Lo stress da eccesso di rame con il suo conseguente danno ossidativo ha portato alla riduzione del potere antiossidante come mostrato nel grafico 10. La capacità antiossidante è influenzata dalla presenza di due diversi tipi di antiossidanti: quelli idrofili come la vitamina C, il glutatione e gli acidi fenolici e quelli lipofili come la vitamina E e i carotenoidi. Il consumo di tali composti è dovuto ai processi ossidativi

che sono a loro volta indotti da cambiamenti ambientali come lo stress da eccesso di rame. Nel campione R, la maggior concentrazione di Cu2+ ha provocato l’attivazione di tutti i mezzi antiossidativi in grado di detossificare le ROS e ciò ha causato un abbassamento del potere antiossidante. Nel campione R+B, invece, esso è ritornato al livello del controllo. Ciò è in accordo con quanto sostenuto fino ad ora circa l’effetto ammendante del biochar. Esso, infatti, adsorbe il rame contenuto in eccesso nel terreno e lo rende meno disponibile per la pianta che, a sua volta, ne assorbe una quantità minore. In conseguenza, si hanno meno danni ossidativi e quindi si osserva un più alto tenore di potere antiossidante, pari al controllo. Più che la concentrazione dei composti antiossidanti, lo stress aumenta la velocità di sintesi di tali composti che, dovendo contrastare le specie reattive dell’ossigeno, mostrano un valore più basso.

8.Conclusioni

Possiamo affermare che in base allo studio effettuato su piante di lattuga coltivate su un terreno inquinato da rame e addizionato con biochar, il danno ossidativo viene limitato dall’ammendante grazie alla sua capacità di adsorbire all’interno del suo reticolo carbonioso il metallo nel terreno. In presenza di biochar, la concentrazione di rame nella pianta era più bassa rispetto al campione trattato con solo rame.
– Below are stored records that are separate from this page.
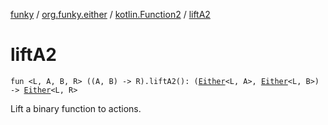 [funky](../../index.md) / [org.funky.either](../index.md) / [kotlin.Function2](index.md) / [liftA2](.)

# liftA2

`fun <L, A, B, R> ((A, B) -> R).liftA2(): (`[`Either`](../-either/index.md)`<L, A>, `[`Either`](../-either/index.md)`<L, B>) -> `[`Either`](../-either/index.md)`<L, R>`

Lift a binary function to actions.

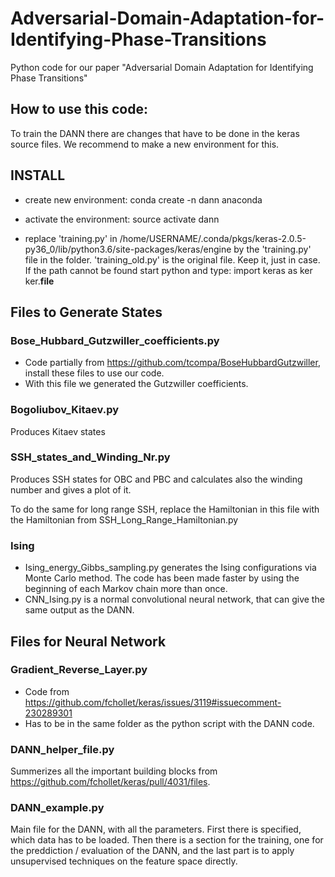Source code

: # Adversarial-Domain-Adaptation-for-Identifying-Phase-Transitions
Python code for our paper "Adversarial Domain Adaptation for Identifying Phase Transitions"

## How to use this code:

To train the DANN there are changes that have to be done in the keras source files.
We recommend to make a new environment for this.


## INSTALL

- create new environment: conda create -n dann anaconda

- activate the environment: source activate dann

- replace 'training.py' in /home/USERNAME/.conda/pkgs/keras-2.0.5-py36_0/lib/python3.6/site-packages/keras/engine
by the 'training.py' file in the folder. 
'training_old.py' is the original file. Keep it, just in case.
If the path cannot be found start python and type:
	import keras as ker
	ker.__file__


## Files to Generate States

### Bose_Hubbard_Gutzwiller_coefficients.py

- Code partially from https://github.com/tcompa/BoseHubbardGutzwiller, install these files to use our code.
- With this file we generated the Gutzwiller coefficients.

### Bogoliubov_Kitaev.py
Produces Kitaev states

### SSH_states_and_Winding_Nr.py
Produces SSH states for OBC and PBC and calculates
also the winding number and gives a plot of it.

To do the same for long range SSH, replace the
Hamiltonian in this file with the Hamiltonian from
SSH_Long_Range_Hamiltonian.py

### Ising

- Ising_energy_Gibbs_sampling.py generates the Ising configurations via Monte Carlo method.
  The code has been made faster by using the beginning of each Markov chain more than once.
- CNN_Ising.py is a normal convolutional neural network, that can give the same output as the DANN.

## Files for Neural Network

### Gradient_Reverse_Layer.py
- Code from https://github.com/fchollet/keras/issues/3119#issuecomment-230289301
- Has to be in the same folder as the python script with the DANN code.

### DANN_helper_file.py
 Summerizes all the important building blocks from https://github.com/fchollet/keras/pull/4031/files.

### DANN_example.py
Main file for the DANN, with all the parameters.
First there is specified, which data has to be loaded.
Then there is a section for the training, one for the preddiction / evaluation of the DANN, and the last part is to apply unsupervised techniques on the feature space directly.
Inoltre, il livello di perossido di idrogeno si abbassava notevolmente riducendo i danni cellulari causati dalle specie reattive dell’ossigeno come evidenziato dalla diminuzione della concentrazione delle TBARS. In presenza di rame+biochar, la pianta ha attivato meccanismi di difesa antiossidativi contro le specie reattive dell’ossigeno; infatti, le concentrazioni di ascorbato totale e ridotto ed il potere antiossidante aumentavano rispetto al campione trattato con solo rame.

Sulla base di questi risultati, è auspicabile che l’attuale normativa venga modificata in maniera tale da permettere l’impiego del biochar come ammendante di suoli inquinati da metalli come tecnica ecosostenibile a basso impatto ambientale.